**Data extracted from a collection**
»»

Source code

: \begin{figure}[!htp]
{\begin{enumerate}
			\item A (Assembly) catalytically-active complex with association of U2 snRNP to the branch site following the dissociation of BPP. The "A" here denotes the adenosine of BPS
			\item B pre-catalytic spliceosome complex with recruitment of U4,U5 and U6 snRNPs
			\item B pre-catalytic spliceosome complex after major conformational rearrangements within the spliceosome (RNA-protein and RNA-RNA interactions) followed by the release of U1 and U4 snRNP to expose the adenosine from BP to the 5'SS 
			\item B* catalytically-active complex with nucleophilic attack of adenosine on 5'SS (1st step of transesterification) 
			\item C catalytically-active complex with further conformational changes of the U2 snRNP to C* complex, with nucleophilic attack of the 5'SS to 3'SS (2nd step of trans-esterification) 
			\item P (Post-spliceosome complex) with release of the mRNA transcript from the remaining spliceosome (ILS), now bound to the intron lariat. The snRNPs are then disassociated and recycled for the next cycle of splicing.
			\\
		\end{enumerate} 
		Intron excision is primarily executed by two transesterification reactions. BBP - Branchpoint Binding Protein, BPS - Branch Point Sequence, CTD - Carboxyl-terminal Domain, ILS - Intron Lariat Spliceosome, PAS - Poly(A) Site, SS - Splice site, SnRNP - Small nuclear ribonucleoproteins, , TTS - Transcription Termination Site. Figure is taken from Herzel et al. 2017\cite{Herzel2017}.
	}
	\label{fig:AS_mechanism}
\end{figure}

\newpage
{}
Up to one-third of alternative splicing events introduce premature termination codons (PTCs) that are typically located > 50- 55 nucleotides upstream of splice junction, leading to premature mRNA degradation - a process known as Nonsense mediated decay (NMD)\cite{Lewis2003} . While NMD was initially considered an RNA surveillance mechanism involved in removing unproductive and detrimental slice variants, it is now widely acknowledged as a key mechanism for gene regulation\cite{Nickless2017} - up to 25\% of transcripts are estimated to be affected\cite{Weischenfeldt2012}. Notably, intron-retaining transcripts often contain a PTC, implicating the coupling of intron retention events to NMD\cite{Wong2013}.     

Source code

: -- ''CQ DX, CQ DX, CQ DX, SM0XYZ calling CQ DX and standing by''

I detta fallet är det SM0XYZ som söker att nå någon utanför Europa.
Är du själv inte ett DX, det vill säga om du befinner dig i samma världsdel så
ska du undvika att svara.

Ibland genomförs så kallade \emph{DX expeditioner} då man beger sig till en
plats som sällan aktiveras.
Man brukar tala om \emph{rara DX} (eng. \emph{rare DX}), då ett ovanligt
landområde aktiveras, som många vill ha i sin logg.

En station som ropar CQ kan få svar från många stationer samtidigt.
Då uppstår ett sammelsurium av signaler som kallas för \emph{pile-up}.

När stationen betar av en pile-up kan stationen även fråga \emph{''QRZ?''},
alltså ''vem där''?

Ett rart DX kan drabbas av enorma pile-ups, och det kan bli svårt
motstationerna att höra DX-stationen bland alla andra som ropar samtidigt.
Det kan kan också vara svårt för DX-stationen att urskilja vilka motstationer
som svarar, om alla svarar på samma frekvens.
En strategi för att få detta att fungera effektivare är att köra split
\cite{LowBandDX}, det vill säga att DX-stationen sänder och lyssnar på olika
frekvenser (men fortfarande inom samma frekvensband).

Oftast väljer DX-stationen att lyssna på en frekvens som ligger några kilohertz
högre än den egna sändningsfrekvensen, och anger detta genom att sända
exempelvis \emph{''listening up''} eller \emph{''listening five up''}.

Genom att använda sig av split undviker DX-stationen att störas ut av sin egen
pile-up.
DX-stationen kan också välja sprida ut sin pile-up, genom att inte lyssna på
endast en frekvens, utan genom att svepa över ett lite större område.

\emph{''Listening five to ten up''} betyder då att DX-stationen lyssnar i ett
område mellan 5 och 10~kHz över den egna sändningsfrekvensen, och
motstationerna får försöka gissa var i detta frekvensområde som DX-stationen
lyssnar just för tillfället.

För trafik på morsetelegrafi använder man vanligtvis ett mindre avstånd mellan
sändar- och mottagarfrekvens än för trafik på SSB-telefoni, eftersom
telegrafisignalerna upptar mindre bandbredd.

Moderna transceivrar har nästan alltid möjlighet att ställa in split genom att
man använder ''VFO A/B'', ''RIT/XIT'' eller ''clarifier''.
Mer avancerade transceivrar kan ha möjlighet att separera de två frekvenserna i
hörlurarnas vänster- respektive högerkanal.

««

**What is required**
Check each line of the data above for the string "samma", and copy the ones that have it.

**Exercise result**
Är du själv inte ett DX, det vill säga om du befinner dig i samma världsdel så
som svarar, om alla svarar på samma frekvens.
frekvenser (men fortfarande inom samma frekvensband).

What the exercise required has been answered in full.